【100プリ】 消えない過去と生きる今(ルイとのお話)
第20章 初めての遊園地
ルイ「手・・・貸して」
「はい、どうぞ・・・?」
きゅっと繋ぐと、
ルイは微かに頬を染めて呟く。
ルイ「・・・手、繋いでだったね」
繋がれた手から伝わる
ルイの体温が愛おしい。
(幸せ・・・って、こういうことを言うのかな)
何気ない瞬間を
抱き締めるように、
私たちは歩き出した。
・・・・・・・・・・・・
(・・・・・・ここが、ウィスタリアの遊園地)
賑やかな声とカラフルな景色が
視界を埋め尽くして、
しばらくその場に立ち尽くす。
(・・・初めて来た・・・・・・)
「ルイ、何か乗りたいものある・・・?」
ルイ「・・・・・・・・・・・・」
「ルイ・・・?」
ルイ「あ・・・ごめん。
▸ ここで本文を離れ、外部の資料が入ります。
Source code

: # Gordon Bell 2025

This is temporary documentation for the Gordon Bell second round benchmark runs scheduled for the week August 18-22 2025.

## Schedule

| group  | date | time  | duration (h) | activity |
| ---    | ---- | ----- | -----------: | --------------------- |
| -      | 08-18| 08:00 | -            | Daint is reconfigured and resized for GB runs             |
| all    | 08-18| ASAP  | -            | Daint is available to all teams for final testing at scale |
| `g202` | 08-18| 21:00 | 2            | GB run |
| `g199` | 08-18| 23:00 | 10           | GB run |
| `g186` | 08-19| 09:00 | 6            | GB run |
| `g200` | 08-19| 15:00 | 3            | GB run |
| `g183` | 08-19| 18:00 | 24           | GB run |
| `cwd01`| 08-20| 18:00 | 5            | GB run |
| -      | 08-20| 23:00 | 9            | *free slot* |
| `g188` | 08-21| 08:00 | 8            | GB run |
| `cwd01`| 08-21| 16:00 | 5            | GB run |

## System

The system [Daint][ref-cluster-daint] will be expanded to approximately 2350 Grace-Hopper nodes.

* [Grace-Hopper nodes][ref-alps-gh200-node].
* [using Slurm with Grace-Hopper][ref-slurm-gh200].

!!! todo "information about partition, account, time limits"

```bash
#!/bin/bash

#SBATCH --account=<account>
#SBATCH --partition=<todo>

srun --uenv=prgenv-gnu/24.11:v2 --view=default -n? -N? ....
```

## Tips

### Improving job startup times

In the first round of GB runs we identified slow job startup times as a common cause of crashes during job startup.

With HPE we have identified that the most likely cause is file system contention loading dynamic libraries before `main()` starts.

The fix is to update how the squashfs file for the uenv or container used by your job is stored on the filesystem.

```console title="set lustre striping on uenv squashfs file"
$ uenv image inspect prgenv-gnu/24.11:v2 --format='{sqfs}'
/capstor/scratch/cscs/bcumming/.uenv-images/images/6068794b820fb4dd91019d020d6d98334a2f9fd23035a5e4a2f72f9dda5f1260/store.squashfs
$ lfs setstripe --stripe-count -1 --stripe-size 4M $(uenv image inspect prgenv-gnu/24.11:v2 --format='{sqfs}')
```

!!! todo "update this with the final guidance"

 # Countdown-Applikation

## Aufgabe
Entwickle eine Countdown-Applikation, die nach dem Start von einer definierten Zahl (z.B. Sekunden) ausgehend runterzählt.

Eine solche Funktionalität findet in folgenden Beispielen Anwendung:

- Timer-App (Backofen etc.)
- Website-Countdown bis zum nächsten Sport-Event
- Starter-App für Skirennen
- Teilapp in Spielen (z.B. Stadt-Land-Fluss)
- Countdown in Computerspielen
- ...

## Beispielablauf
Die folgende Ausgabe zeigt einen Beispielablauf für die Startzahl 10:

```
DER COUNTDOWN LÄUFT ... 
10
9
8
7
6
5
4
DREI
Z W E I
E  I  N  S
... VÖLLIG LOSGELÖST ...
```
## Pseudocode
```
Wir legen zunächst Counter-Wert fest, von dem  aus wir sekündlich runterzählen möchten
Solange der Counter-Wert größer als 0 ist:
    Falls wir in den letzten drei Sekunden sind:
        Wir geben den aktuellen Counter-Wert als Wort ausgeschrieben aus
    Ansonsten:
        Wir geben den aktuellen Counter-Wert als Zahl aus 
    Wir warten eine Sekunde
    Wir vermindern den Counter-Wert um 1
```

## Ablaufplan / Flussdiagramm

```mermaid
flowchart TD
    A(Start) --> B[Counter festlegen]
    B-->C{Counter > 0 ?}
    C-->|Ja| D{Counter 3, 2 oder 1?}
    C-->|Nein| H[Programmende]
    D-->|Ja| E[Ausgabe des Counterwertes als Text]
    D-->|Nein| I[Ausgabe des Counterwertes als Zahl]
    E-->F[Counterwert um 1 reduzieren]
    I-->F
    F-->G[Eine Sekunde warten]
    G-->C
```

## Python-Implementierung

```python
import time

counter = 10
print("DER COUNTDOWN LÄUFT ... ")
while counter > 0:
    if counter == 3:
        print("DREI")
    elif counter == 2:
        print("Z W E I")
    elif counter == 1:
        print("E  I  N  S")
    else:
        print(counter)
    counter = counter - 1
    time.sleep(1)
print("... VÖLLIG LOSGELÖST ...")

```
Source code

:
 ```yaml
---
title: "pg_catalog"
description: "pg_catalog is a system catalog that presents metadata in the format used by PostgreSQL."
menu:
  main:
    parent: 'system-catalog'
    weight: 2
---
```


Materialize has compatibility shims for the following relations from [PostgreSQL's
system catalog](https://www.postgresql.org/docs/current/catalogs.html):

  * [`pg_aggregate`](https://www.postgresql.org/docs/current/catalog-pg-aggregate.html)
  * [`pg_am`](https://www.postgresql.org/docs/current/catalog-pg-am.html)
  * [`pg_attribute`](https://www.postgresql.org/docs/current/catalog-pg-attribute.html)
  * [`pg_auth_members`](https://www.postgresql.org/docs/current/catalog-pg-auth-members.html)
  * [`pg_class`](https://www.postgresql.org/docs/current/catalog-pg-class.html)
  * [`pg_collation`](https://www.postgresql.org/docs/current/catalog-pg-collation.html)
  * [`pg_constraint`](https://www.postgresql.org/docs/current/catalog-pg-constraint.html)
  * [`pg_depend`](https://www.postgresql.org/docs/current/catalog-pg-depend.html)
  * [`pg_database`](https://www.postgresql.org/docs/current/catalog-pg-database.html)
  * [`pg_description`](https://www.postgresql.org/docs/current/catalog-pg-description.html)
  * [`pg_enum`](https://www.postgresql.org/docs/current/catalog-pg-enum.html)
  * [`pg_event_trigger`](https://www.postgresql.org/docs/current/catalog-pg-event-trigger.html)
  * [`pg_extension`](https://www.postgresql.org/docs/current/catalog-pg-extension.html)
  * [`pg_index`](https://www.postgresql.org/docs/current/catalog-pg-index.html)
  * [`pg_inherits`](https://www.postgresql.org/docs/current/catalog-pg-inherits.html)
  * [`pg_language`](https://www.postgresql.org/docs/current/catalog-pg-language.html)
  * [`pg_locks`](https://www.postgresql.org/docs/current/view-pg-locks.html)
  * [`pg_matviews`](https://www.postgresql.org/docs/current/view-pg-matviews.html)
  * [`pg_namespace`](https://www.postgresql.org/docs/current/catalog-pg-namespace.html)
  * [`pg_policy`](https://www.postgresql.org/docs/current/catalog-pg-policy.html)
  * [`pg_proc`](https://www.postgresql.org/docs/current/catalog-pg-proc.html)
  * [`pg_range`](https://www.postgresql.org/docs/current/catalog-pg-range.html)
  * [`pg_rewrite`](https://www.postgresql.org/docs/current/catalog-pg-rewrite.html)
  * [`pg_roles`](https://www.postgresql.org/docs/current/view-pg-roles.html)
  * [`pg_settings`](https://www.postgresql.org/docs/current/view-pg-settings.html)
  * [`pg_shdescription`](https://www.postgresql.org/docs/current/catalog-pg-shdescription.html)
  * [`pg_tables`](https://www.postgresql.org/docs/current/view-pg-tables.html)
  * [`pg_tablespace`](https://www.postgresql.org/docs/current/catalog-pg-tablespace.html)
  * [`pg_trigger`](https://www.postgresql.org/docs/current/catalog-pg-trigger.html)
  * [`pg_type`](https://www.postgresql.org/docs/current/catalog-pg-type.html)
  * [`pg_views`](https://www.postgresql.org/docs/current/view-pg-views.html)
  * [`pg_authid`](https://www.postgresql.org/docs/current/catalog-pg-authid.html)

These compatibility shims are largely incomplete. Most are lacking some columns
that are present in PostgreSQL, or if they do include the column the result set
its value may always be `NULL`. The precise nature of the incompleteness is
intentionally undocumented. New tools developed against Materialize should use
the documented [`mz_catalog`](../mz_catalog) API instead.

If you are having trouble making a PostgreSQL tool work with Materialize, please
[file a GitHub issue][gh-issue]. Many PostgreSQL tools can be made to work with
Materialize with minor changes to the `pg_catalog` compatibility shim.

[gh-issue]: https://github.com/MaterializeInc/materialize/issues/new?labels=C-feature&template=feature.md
初めて来たから・・・賑やかで少し驚いた」
今自分が思っていたことを
ルイが言うから、
思わず笑ってしまう。
ルイ「・・・何」
そんな私に、
ルイは少しむっとした表情を浮かべた。
「ごめん。だってルイ、私が思ってたことそのまま言うから」
ルイ「え・・・?」
今度は目を丸くして、
ルイは瞬きをする。
「私も、遊園地初めてだから」
からっと笑って言うと、
それだけで察したのか
ルイは優しく笑ってくれた。
ルイ「そっか」
顔を見合わせて微笑み合っていると、
目の前を
風船を売るお兄さんが歩いて行く。
「あ、風船。・・・懐かしい」
ルイ「・・・懐かしい?」
「うん。小さい頃、どうしても風船が欲しくてお祖父様におねだりしたら、次の日お部屋が風船だらけになってたの」
ルイ「そう。・・・昔の零に会ってみたい。きっと、可愛いと思うから」
「・・・昔の私は、きっと今以上に愛想悪いよ・・・?」
ルイ「それでも、俺は会ってみたい」
ルイの瞳が
柔らかな色を帯びて
私を見下ろしている。
「ルイの小さい頃は・・・・・・」
言いかけてハッとする。
でも、
そこで口をつぐむのは違う気がして
私はそのまま言葉を続けた。
「どんなだったか、今度教えて」
ルイ「うん」
ルイは優しく笑うと、
私が手にするマップを覗き込んだ。